#### [Extracted material]
=== Section Start ===
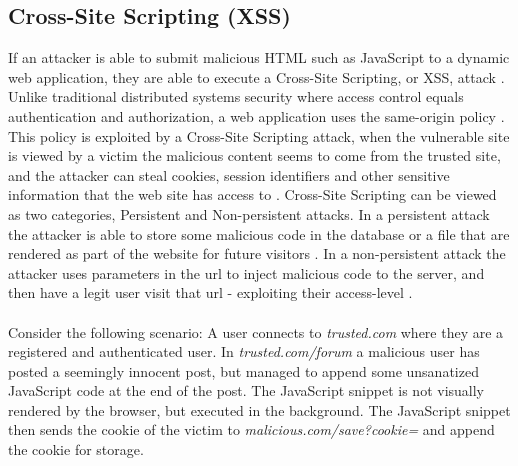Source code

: \subsection{Cross-Site Scripting (XSS)}
If an attacker is able to submit malicious HTML such as JavaScript to a dynamic web application, they are able to execute a Cross-Site Scripting, or XSS, attack \cite{Kirda2011}. \\
Unlike traditional distributed systems security where access control equals authentication and authorization, a web application uses the same-origin policy \cite{Gollmann2011}. This policy is exploited by a Cross-Site Scripting attack, when the vulnerable site is viewed by a victim the malicious content seems to come from the trusted site, and the attacker can steal cookies, session identifiers and other sensitive information that the web site has access to \cite{Kirda2011}. Cross-Site Scripting can be viewed as two categories, Persistent and Non-persistent attacks. In a persistent attack the attacker is able to store some malicious code in the database or a file that are rendered as part of the website for future visitors \cite{Edmunds2016}. In a non-persistent attack the attacker uses parameters in the url to inject malicious code to the server, and then have a legit user visit that url - exploiting their access-level \cite{Edmunds2016}.
\\ \\
Consider the following scenario:
A user connects to \textit{trusted.com} where they are a registered and authenticated user. In \textit{trusted.com/forum} a malicious user has posted a seemingly innocent post, but managed to append some unsanatized JavaScript code at the end of the post. The JavaScript snippet is not visually rendered by the browser, but executed in the background. The JavaScript snippet then sends the cookie of the victim to \textit{malicious.com/save?cookie=} and append the cookie for storage.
=== Section End ===
#### [What needs to be done]
Keep each line of the records exactly as it is while transcribing them, but leave the images behind.

#### [Task response]
Source code

: \subsection{Cross-Site Scripting (XSS)}
If an attacker is able to submit malicious HTML such as JavaScript to a dynamic web application, they are able to execute a Cross-Site Scripting, or XSS, attack \cite{Kirda2011}. \\
Unlike traditional distributed systems security where access control equals authentication and authorization, a web application uses the same-origin policy \cite{Gollmann2011}. This policy is exploited by a Cross-Site Scripting attack, when the vulnerable site is viewed by a victim the malicious content seems to come from the trusted site, and the attacker can steal cookies, session identifiers and other sensitive information that the web site has access to \cite{Kirda2011}. Cross-Site Scripting can be viewed as two categories, Persistent and Non-persistent attacks. In a persistent attack the attacker is able to store some malicious code in the database or a file that are rendered as part of the website for future visitors \cite{Edmunds2016}. In a non-persistent attack the attacker uses parameters in the url to inject malicious code to the server, and then have a legit user visit that url - exploiting their access-level \cite{Edmunds2016}.
\\ \\
Consider the following scenario:
A user connects to \textit{trusted.com} where they are a registered and authenticated user. In \textit{trusted.com/forum} a malicious user has posted a seemingly innocent post, but managed to append some unsanatized JavaScript code at the end of the post. The JavaScript snippet is not visually rendered by the browser, but executed in the background. The JavaScript snippet then sends the cookie of the victim to \textit{malicious.com/save?cookie=} and append the cookie for storage.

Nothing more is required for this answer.